| Work instruction |
Scan the lines below for "managing"; report the number of lines that contain it, and only that.

| Data in this exercise |
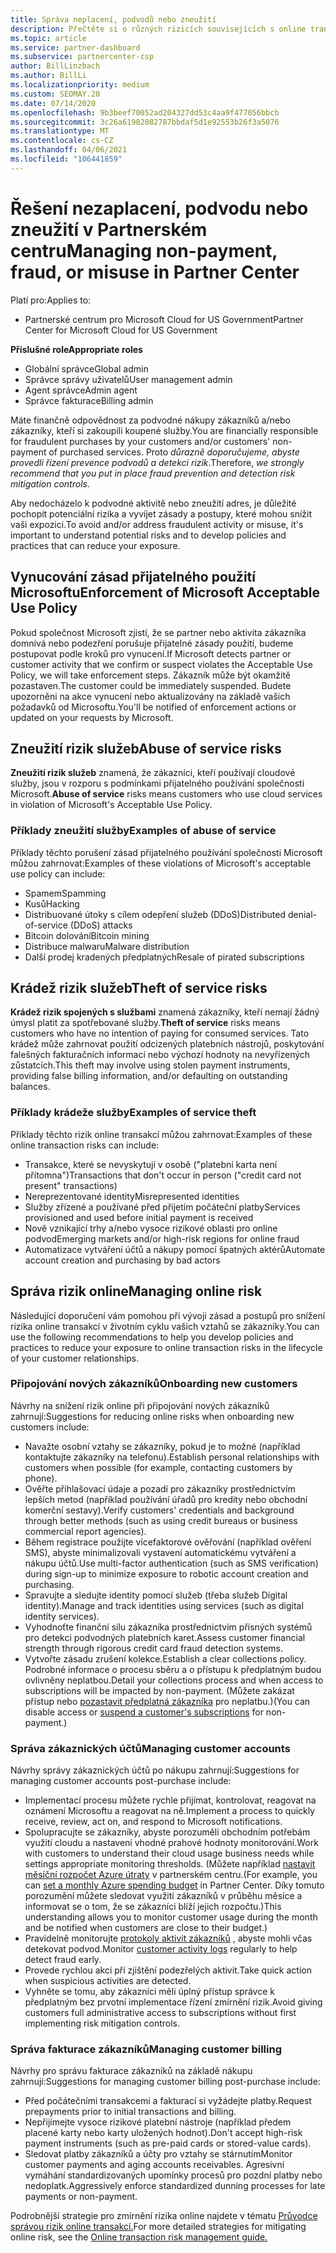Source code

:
 ```yaml
---
title: Správa neplacení, podvodů nebo zneužití
description: Přečtěte si o různých rizicích souvisejících s online transakcemi a s osvědčenými postupy pro správu a zmírnění těchto rizik v partnerském centru.
ms.topic: article
ms.service: partner-dashboard
ms.subservice: partnercenter-csp
author: BillLinzbach
ms.author: BillLi
ms.localizationpriority: medium
ms.custom: SEOMAY.20
ms.date: 07/14/2020
ms.openlocfilehash: 9b3beef70052ad204327dd53c4aa9f477056bbcb
ms.sourcegitcommit: 3c26a61982082787bbdaf5d1e92553b26f3a5076
ms.translationtype: MT
ms.contentlocale: cs-CZ
ms.lasthandoff: 04/06/2021
ms.locfileid: "106441859"
---
```

# <a name="managing-non-payment-fraud-or-misuse-in-partner-center"></a><span data-ttu-id="cb09b-103">Řešení nezaplacení, podvodu nebo zneužití v Partnerském centru</span><span class="sxs-lookup"><span data-stu-id="cb09b-103">Managing non-payment, fraud, or misuse in Partner Center</span></span>

<span data-ttu-id="cb09b-104">Platí pro:</span><span class="sxs-lookup"><span data-stu-id="cb09b-104">Applies to:</span></span>

- <span data-ttu-id="cb09b-105">Partnerské centrum pro Microsoft Cloud for US Government</span><span class="sxs-lookup"><span data-stu-id="cb09b-105">Partner Center for Microsoft Cloud for US Government</span></span>

<span data-ttu-id="cb09b-106">**Příslušné role**</span><span class="sxs-lookup"><span data-stu-id="cb09b-106">**Appropriate roles**</span></span>

- <span data-ttu-id="cb09b-107">Globální správce</span><span class="sxs-lookup"><span data-stu-id="cb09b-107">Global admin</span></span>
- <span data-ttu-id="cb09b-108">Správce správy uživatelů</span><span class="sxs-lookup"><span data-stu-id="cb09b-108">User management admin</span></span>
- <span data-ttu-id="cb09b-109">Agent správce</span><span class="sxs-lookup"><span data-stu-id="cb09b-109">Admin agent</span></span>
- <span data-ttu-id="cb09b-110">Správce fakturace</span><span class="sxs-lookup"><span data-stu-id="cb09b-110">Billing admin</span></span>

<span data-ttu-id="cb09b-111">Máte finančně odpovědnost za podvodné nákupy zákazníků a/nebo zákazníky, kteří si zakoupili koupené služby.</span><span class="sxs-lookup"><span data-stu-id="cb09b-111">You are financially responsible for fraudulent purchases by your customers and/or customers' non-payment of purchased services.</span></span> <span data-ttu-id="cb09b-112">Proto *důrazně doporučujeme, abyste provedli řízení prevence podvodů a detekci rizik*.</span><span class="sxs-lookup"><span data-stu-id="cb09b-112">Therefore, *we strongly recommend that you put in place fraud prevention and detection risk mitigation controls*.</span></span>

<span data-ttu-id="cb09b-113">Aby nedocházelo k podvodné aktivitě nebo zneužití adres, je důležité pochopit potenciální rizika a vyvíjet zásady a postupy, které mohou snížit vaši expozici.</span><span class="sxs-lookup"><span data-stu-id="cb09b-113">To avoid and/or address fraudulent activity or misuse, it's important to understand potential risks and to develop policies and practices that can reduce your exposure.</span></span>

## <a name="enforcement-of-microsoft-acceptable-use-policy"></a><span data-ttu-id="cb09b-114">Vynucování zásad přijatelného použití Microsoftu</span><span class="sxs-lookup"><span data-stu-id="cb09b-114">Enforcement of Microsoft Acceptable Use Policy</span></span>

<span data-ttu-id="cb09b-115">Pokud společnost Microsoft zjistí, že se partner nebo aktivita zákazníka domnívá nebo podezření porušuje přijatelné zásady použití, budeme postupovat podle kroků pro vynucení.</span><span class="sxs-lookup"><span data-stu-id="cb09b-115">If Microsoft detects partner or customer activity that we confirm or suspect violates the Acceptable Use Policy, we will take enforcement steps.</span></span> <span data-ttu-id="cb09b-116">Zákazník může být okamžitě pozastaven.</span><span class="sxs-lookup"><span data-stu-id="cb09b-116">The customer could be immediately suspended.</span></span> <span data-ttu-id="cb09b-117">Budete upozorněni na akce vynucení nebo aktualizovány na základě vašich požadavků od Microsoftu.</span><span class="sxs-lookup"><span data-stu-id="cb09b-117">You'll be notified of enforcement actions or updated on your requests by Microsoft.</span></span>

## <a name="abuse-of-service-risks"></a><span data-ttu-id="cb09b-118">Zneužití rizik služeb</span><span class="sxs-lookup"><span data-stu-id="cb09b-118">Abuse of service risks</span></span>

<span data-ttu-id="cb09b-119">**Zneužití rizik služeb** znamená, že zákazníci, kteří používají cloudové služby, jsou v rozporu s podmínkami přijatelného používání společnosti Microsoft.</span><span class="sxs-lookup"><span data-stu-id="cb09b-119">**Abuse of service** risks means customers who use cloud services in violation of Microsoft's Acceptable Use Policy.</span></span>

### <a name="examples-of-abuse-of-service"></a><span data-ttu-id="cb09b-120">Příklady zneužití služby</span><span class="sxs-lookup"><span data-stu-id="cb09b-120">Examples of abuse of service</span></span>

<span data-ttu-id="cb09b-121">Příklady těchto porušení zásad přijatelného používání společnosti Microsoft můžou zahrnovat:</span><span class="sxs-lookup"><span data-stu-id="cb09b-121">Examples of these violations of Microsoft's acceptable use policy can include:</span></span>

- <span data-ttu-id="cb09b-122">Spamem</span><span class="sxs-lookup"><span data-stu-id="cb09b-122">Spamming</span></span>
- <span data-ttu-id="cb09b-123">Kusů</span><span class="sxs-lookup"><span data-stu-id="cb09b-123">Hacking</span></span>
- <span data-ttu-id="cb09b-124">Distribuované útoky s cílem odepření služeb (DDoS)</span><span class="sxs-lookup"><span data-stu-id="cb09b-124">Distributed denial-of-service (DDoS) attacks</span></span>
- <span data-ttu-id="cb09b-125">Bitcoin dolování</span><span class="sxs-lookup"><span data-stu-id="cb09b-125">Bitcoin mining</span></span>
- <span data-ttu-id="cb09b-126">Distribuce malwaru</span><span class="sxs-lookup"><span data-stu-id="cb09b-126">Malware distribution</span></span>
- <span data-ttu-id="cb09b-127">Další prodej kradených předplatných</span><span class="sxs-lookup"><span data-stu-id="cb09b-127">Resale of pirated subscriptions</span></span>

## <a name="theft-of-service-risks"></a><span data-ttu-id="cb09b-128">Krádež rizik služeb</span><span class="sxs-lookup"><span data-stu-id="cb09b-128">Theft of service risks</span></span>

<span data-ttu-id="cb09b-129">**Krádež rizik spojených s službami** znamená zákazníky, kteří nemají žádný úmysl platit za spotřebované služby.</span><span class="sxs-lookup"><span data-stu-id="cb09b-129">**Theft of service** risks means customers who have no intention of paying for consumed services.</span></span> <span data-ttu-id="cb09b-130">Tato krádež může zahrnovat použití odcizených platebních nástrojů, poskytování falešných fakturačních informací nebo výchozí hodnoty na nevyřízených zůstatcích.</span><span class="sxs-lookup"><span data-stu-id="cb09b-130">This theft may involve using stolen payment instruments, providing false billing information, and/or defaulting on outstanding balances.</span></span>

### <a name="examples-of-service-theft"></a><span data-ttu-id="cb09b-131">Příklady krádeže služby</span><span class="sxs-lookup"><span data-stu-id="cb09b-131">Examples of service theft</span></span>

<span data-ttu-id="cb09b-132">Příklady těchto rizik online transakcí můžou zahrnovat:</span><span class="sxs-lookup"><span data-stu-id="cb09b-132">Examples of these online transaction risks can include:</span></span>

- <span data-ttu-id="cb09b-133">Transakce, které se nevyskytují v osobě ("platební karta není přítomna")</span><span class="sxs-lookup"><span data-stu-id="cb09b-133">Transactions that don't occur in person ("credit card not present" transactions)</span></span>
- <span data-ttu-id="cb09b-134">Nereprezentované identity</span><span class="sxs-lookup"><span data-stu-id="cb09b-134">Misrepresented identities</span></span>
- <span data-ttu-id="cb09b-135">Služby zřízené a používané před přijetím počáteční platby</span><span class="sxs-lookup"><span data-stu-id="cb09b-135">Services provisioned and used before initial payment is received</span></span>
- <span data-ttu-id="cb09b-136">Nově vznikající trhy a/nebo vysoce rizikové oblasti pro online podvod</span><span class="sxs-lookup"><span data-stu-id="cb09b-136">Emerging markets and/or high-risk regions for online fraud</span></span>
- <span data-ttu-id="cb09b-137">Automatizace vytváření účtů a nákupy pomocí špatných aktérů</span><span class="sxs-lookup"><span data-stu-id="cb09b-137">Automate account creation and purchasing by bad actors</span></span>

## <a name="managing-online-risk"></a><span data-ttu-id="cb09b-138">Správa rizik online</span><span class="sxs-lookup"><span data-stu-id="cb09b-138">Managing online risk</span></span>

<span data-ttu-id="cb09b-139">Následující doporučení vám pomohou při vývoji zásad a postupů pro snížení rizika online transakcí v životním cyklu vašich vztahů se zákazníky.</span><span class="sxs-lookup"><span data-stu-id="cb09b-139">You can use the following recommendations to help you develop policies and practices to reduce your exposure to online transaction risks in the lifecycle of your customer relationships.</span></span>

### <a name="onboarding-new-customers"></a><span data-ttu-id="cb09b-140">Připojování nových zákazníků</span><span class="sxs-lookup"><span data-stu-id="cb09b-140">Onboarding new customers</span></span>

<span data-ttu-id="cb09b-141">Návrhy na snížení rizik online při připojování nových zákazníků zahrnují:</span><span class="sxs-lookup"><span data-stu-id="cb09b-141">Suggestions for reducing online risks when onboarding new customers include:</span></span>

- <span data-ttu-id="cb09b-142">Navažte osobní vztahy se zákazníky, pokud je to možné (například kontaktujte zákazníky na telefonu).</span><span class="sxs-lookup"><span data-stu-id="cb09b-142">Establish personal relationships with customers when possible (for example, contacting customers by phone).</span></span>
- <span data-ttu-id="cb09b-143">Ověřte přihlašovací údaje a pozadí pro zákazníky prostřednictvím lepších metod (například používání úřadů pro kredity nebo obchodní komerční sestavy).</span><span class="sxs-lookup"><span data-stu-id="cb09b-143">Verify customers' credentials and background through better methods (such as using credit bureaus or business commercial report agencies).</span></span>
- <span data-ttu-id="cb09b-144">Během registrace použijte vícefaktorové ověřování (například ověření SMS), abyste minimalizovali vystavení automatickému vytváření a nákupu účtů.</span><span class="sxs-lookup"><span data-stu-id="cb09b-144">Use multi-factor authentication (such as SMS verification) during sign-up to minimize exposure to robotic account creation and purchasing.</span></span>
- <span data-ttu-id="cb09b-145">Spravujte a sledujte identity pomocí služeb (třeba služeb Digital identity).</span><span class="sxs-lookup"><span data-stu-id="cb09b-145">Manage and track identities using services (such as digital identity services).</span></span>
- <span data-ttu-id="cb09b-146">Vyhodnoťte finanční sílu zákazníka prostřednictvím přísných systémů pro detekci podvodných platebních karet.</span><span class="sxs-lookup"><span data-stu-id="cb09b-146">Assess customer financial strength through rigorous credit card fraud detection systems.</span></span>
- <span data-ttu-id="cb09b-147">Vytvořte zásadu zrušení kolekce.</span><span class="sxs-lookup"><span data-stu-id="cb09b-147">Establish a clear collections policy.</span></span> <span data-ttu-id="cb09b-148">Podrobné informace o procesu sběru a o přístupu k předplatným budou ovlivněny neplatbou.</span><span class="sxs-lookup"><span data-stu-id="cb09b-148">Detail your collections process and when access to subscriptions will be impacted by non-payment.</span></span> <span data-ttu-id="cb09b-149">(Můžete zakázat přístup nebo [pozastavit předplatná zákazníka](create-a-new-subscription.md#suspend-a-subscription) pro neplatbu.)</span><span class="sxs-lookup"><span data-stu-id="cb09b-149">(You can disable access or [suspend a customer's subscriptions](create-a-new-subscription.md#suspend-a-subscription) for non-payment.)</span></span>

### <a name="managing-customer-accounts"></a><span data-ttu-id="cb09b-150">Správa zákaznických účtů</span><span class="sxs-lookup"><span data-stu-id="cb09b-150">Managing customer accounts</span></span>

<span data-ttu-id="cb09b-151">Návrhy správy zákaznických účtů po nákupu zahrnují:</span><span class="sxs-lookup"><span data-stu-id="cb09b-151">Suggestions for managing customer accounts post-purchase include:</span></span>

- <span data-ttu-id="cb09b-152">Implementací procesu můžete rychle přijímat, kontrolovat, reagovat na oznámení Microsoftu a reagovat na ně.</span><span class="sxs-lookup"><span data-stu-id="cb09b-152">Implement a process to quickly receive, review, act on, and respond to Microsoft notifications.</span></span>
- <span data-ttu-id="cb09b-153">Spolupracujte se zákazníky, abyste porozuměli obchodním potřebám využití cloudu a nastavení vhodné prahové hodnoty monitorování.</span><span class="sxs-lookup"><span data-stu-id="cb09b-153">Work with customers to understand their cloud usage business needs while settings appropriate monitoring thresholds.</span></span> <span data-ttu-id="cb09b-154">(Můžete například [nastavit měsíční rozpočet Azure útraty](set-an-azure-spending-budget-for-your-customers.md) v partnerském centru.</span><span class="sxs-lookup"><span data-stu-id="cb09b-154">(For example, you can [set a monthly Azure spending budget](set-an-azure-spending-budget-for-your-customers.md) in Partner Center.</span></span> <span data-ttu-id="cb09b-155">Díky tomuto porozumění můžete sledovat využití zákazníků v průběhu měsíce a informovat se o tom, že se zákazníci blíží jejich rozpočtu.)</span><span class="sxs-lookup"><span data-stu-id="cb09b-155">This understanding allows you to monitor customer usage during the month and be notified when customers are close to their budget.)</span></span>
- <span data-ttu-id="cb09b-156">Pravidelně monitorujte [protokoly aktivit zákazníků](activity-logs.md) , abyste mohli včas detekovat podvod.</span><span class="sxs-lookup"><span data-stu-id="cb09b-156">Monitor [customer activity logs](activity-logs.md) regularly to help detect fraud early.</span></span>
- <span data-ttu-id="cb09b-157">Provede rychlou akci při zjištění podezřelých aktivit.</span><span class="sxs-lookup"><span data-stu-id="cb09b-157">Take quick action when suspicious activities are detected.</span></span>
- <span data-ttu-id="cb09b-158">Vyhněte se tomu, aby zákazníci měli úplný přístup správce k předplatným bez prvotní implementace řízení zmírnění rizik.</span><span class="sxs-lookup"><span data-stu-id="cb09b-158">Avoid giving customers full administrative access to subscriptions without first implementing risk mitigation controls.</span></span>

### <a name="managing-customer-billing"></a><span data-ttu-id="cb09b-159">Správa fakturace zákazníků</span><span class="sxs-lookup"><span data-stu-id="cb09b-159">Managing customer billing</span></span>

<span data-ttu-id="cb09b-160">Návrhy pro správu fakturace zákazníků na základě nákupu zahrnují:</span><span class="sxs-lookup"><span data-stu-id="cb09b-160">Suggestions for managing customer billing post-purchase include:</span></span>

- <span data-ttu-id="cb09b-161">Před počátečními transakcemi a fakturací si vyžádejte platby.</span><span class="sxs-lookup"><span data-stu-id="cb09b-161">Request prepayments prior to initial transactions and billing.</span></span>
- <span data-ttu-id="cb09b-162">Nepřijímejte vysoce rizikové platební nástroje (například předem placené karty nebo karty uložených hodnot).</span><span class="sxs-lookup"><span data-stu-id="cb09b-162">Don't accept high-risk payment instruments (such as pre-paid cards or stored-value cards).</span></span>
- <span data-ttu-id="cb09b-163">Sledovat platby zákazníků a účty pro vztahy se stárnutím</span><span class="sxs-lookup"><span data-stu-id="cb09b-163">Monitor customer payments and aging accounts receivables.</span></span> <span data-ttu-id="cb09b-164">Agresivní vymáhání standardizovaných upomínky procesů pro pozdní platby nebo nedoplatk.</span><span class="sxs-lookup"><span data-stu-id="cb09b-164">Aggressively enforce standardized dunning processes for late payments or non-payment.</span></span>

<span data-ttu-id="cb09b-165">Podrobnější strategie pro zmírnění rizika online najdete v tématu [Průvodce správou rizik online transakcí.](https://query.prod.cms.rt.microsoft.com/cms/api/am/binary/RE4Bhtt)</span><span class="sxs-lookup"><span data-stu-id="cb09b-165">For more detailed strategies for mitigating online risk, see the [Online transaction risk management guide.](https://query.prod.cms.rt.microsoft.com/cms/api/am/binary/RE4Bhtt)</span></span>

| Exercise result |
6